Directions:
Pull every line containing "align" from the entries.

Data to use:

'''

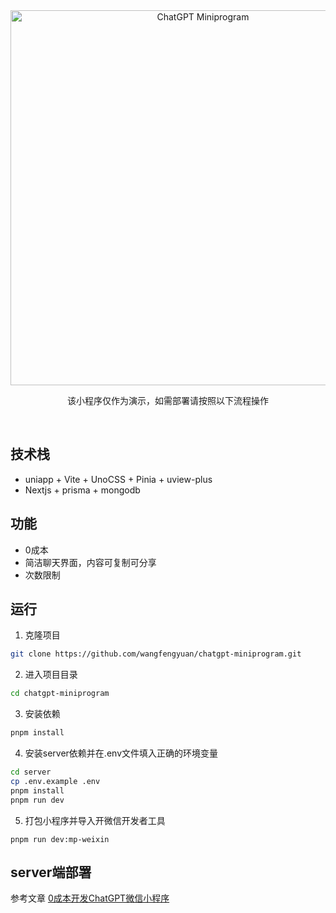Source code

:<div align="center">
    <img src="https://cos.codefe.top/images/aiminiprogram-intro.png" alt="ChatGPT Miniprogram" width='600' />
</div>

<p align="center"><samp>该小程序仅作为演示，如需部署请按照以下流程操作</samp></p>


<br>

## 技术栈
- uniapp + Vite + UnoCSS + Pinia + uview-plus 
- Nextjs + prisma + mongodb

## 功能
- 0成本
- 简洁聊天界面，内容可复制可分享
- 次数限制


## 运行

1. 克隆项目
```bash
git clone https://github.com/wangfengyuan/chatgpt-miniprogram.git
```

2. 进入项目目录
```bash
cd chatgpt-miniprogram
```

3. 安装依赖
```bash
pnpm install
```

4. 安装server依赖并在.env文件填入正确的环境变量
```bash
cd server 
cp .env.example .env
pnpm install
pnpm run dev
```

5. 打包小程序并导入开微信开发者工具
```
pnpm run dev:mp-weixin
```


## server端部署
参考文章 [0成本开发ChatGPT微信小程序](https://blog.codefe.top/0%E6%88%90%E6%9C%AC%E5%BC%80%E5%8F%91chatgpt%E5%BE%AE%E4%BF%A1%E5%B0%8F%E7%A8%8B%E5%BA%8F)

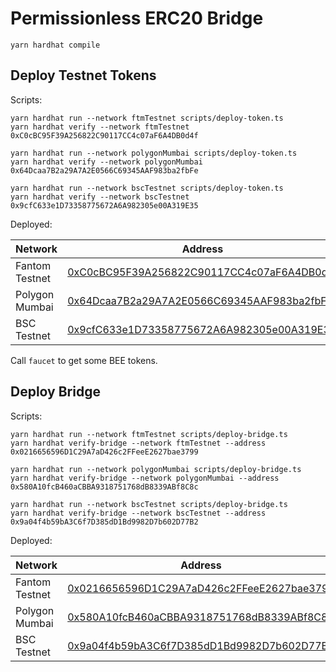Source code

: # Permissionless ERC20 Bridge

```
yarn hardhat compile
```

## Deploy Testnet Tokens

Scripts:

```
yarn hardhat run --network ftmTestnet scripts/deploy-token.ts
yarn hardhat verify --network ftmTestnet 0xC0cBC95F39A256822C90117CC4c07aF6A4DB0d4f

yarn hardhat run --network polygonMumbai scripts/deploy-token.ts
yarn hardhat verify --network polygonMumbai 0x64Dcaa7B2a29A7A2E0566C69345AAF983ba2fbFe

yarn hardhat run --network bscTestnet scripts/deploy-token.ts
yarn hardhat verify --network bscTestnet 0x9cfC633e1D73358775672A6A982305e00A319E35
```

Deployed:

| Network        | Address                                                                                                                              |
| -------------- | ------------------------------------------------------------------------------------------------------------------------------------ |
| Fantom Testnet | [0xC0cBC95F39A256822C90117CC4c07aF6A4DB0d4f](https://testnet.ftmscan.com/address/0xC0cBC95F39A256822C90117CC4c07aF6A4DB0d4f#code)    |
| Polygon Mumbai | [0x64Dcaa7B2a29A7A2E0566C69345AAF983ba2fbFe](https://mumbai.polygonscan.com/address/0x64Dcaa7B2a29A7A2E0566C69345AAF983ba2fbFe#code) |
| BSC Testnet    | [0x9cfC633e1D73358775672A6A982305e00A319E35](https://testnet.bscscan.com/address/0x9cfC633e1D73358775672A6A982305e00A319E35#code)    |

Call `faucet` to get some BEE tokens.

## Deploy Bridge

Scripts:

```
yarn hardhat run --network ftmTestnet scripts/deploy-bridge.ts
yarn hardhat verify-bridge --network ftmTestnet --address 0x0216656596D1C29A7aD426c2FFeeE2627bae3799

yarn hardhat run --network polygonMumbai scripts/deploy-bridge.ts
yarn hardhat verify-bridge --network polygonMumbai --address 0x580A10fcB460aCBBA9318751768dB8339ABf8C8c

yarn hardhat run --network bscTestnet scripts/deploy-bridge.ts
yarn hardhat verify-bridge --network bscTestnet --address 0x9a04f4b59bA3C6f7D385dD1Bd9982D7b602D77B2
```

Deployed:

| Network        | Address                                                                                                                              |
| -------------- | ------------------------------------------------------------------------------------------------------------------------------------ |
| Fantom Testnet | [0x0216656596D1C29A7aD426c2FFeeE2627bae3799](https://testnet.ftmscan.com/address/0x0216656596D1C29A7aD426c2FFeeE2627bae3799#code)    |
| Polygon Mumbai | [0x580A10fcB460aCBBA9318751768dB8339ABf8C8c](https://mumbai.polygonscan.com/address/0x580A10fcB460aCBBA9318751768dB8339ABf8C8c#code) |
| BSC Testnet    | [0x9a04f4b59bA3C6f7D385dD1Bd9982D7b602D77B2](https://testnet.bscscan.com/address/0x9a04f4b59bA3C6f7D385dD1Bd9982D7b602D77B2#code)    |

'''
'''

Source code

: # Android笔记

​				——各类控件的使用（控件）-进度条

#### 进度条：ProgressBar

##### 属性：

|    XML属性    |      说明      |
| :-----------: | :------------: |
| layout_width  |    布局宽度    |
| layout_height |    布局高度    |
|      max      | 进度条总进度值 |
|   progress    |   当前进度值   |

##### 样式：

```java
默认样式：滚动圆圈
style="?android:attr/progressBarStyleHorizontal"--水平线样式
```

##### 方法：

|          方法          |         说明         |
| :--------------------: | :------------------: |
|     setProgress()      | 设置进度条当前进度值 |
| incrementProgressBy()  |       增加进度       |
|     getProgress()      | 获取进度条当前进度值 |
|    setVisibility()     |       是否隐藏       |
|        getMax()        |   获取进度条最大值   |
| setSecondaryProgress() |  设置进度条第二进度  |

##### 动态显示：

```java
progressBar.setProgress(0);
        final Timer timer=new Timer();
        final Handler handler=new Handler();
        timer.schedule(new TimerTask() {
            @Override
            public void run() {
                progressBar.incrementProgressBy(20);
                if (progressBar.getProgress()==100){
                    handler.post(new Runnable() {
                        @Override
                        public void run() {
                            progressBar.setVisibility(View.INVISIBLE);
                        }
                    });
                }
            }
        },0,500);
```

'''

Answer space:
:<div align="center">
<p align="center"><samp>该小程序仅作为演示，如需部署请按照以下流程操作</samp></p>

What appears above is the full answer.